• _TASK REQUIREMENTS_: Please start at the first line of the records beneath and quote each line exactly, ending with the line containing "the project name.".
(Beginning of INFORMATION SUPPLIED)
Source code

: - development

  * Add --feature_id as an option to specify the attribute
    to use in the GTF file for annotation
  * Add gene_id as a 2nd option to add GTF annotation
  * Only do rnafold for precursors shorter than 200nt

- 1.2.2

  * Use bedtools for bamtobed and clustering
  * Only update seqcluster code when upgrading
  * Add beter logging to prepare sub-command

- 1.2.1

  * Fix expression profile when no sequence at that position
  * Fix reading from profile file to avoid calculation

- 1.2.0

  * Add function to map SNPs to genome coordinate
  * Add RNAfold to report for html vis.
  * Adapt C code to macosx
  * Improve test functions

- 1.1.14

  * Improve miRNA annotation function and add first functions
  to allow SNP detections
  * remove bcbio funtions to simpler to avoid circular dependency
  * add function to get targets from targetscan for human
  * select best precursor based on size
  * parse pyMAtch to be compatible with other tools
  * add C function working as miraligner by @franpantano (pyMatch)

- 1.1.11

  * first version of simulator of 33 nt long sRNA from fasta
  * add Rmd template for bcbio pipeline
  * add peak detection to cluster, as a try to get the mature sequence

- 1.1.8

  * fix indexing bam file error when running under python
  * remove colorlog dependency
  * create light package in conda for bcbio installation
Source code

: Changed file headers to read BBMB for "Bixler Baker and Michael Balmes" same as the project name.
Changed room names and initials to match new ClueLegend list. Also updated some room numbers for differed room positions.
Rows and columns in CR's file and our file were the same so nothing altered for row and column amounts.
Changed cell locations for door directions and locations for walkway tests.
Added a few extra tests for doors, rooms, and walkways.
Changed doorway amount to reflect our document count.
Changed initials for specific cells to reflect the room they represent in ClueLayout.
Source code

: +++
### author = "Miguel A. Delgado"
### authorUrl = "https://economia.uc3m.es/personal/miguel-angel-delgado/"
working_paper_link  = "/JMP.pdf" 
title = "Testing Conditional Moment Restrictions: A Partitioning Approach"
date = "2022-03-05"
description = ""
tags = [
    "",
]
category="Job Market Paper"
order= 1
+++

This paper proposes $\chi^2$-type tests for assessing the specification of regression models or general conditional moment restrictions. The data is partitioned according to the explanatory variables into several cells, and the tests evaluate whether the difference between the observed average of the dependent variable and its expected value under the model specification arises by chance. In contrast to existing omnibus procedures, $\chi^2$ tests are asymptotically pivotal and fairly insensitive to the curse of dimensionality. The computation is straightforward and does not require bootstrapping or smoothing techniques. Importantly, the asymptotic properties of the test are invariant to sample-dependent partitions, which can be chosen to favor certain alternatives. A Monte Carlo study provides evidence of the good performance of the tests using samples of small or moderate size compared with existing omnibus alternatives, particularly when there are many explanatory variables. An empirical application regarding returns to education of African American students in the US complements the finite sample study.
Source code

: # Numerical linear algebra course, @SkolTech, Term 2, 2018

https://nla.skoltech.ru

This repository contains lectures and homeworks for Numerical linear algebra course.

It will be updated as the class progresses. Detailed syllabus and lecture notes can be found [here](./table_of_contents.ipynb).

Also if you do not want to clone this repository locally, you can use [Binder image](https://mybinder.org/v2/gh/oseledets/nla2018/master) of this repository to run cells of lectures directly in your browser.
(End of INFORMATION SUPPLIED)
• _THE ANSWER_:
Source code

: - development

  * Add --feature_id as an option to specify the attribute
    to use in the GTF file for annotation
  * Add gene_id as a 2nd option to add GTF annotation
  * Only do rnafold for precursors shorter than 200nt

- 1.2.2

  * Use bedtools for bamtobed and clustering
  * Only update seqcluster code when upgrading
  * Add beter logging to prepare sub-command

- 1.2.1

  * Fix expression profile when no sequence at that position
  * Fix reading from profile file to avoid calculation

- 1.2.0

  * Add function to map SNPs to genome coordinate
  * Add RNAfold to report for html vis.
  * Adapt C code to macosx
  * Improve test functions

- 1.1.14

  * Improve miRNA annotation function and add first functions
  to allow SNP detections
  * remove bcbio funtions to simpler to avoid circular dependency
  * add function to get targets from targetscan for human
  * select best precursor based on size
  * parse pyMAtch to be compatible with other tools
  * add C function working as miraligner by @franpantano (pyMatch)

- 1.1.11

  * first version of simulator of 33 nt long sRNA from fasta
  * add Rmd template for bcbio pipeline
  * add peak detection to cluster, as a try to get the mature sequence

- 1.1.8

  * fix indexing bam file error when running under python
  * remove colorlog dependency
  * create light package in conda for bcbio installation
Source code

: Changed file headers to read BBMB for "Bixler Baker and Michael Balmes" same as the project name.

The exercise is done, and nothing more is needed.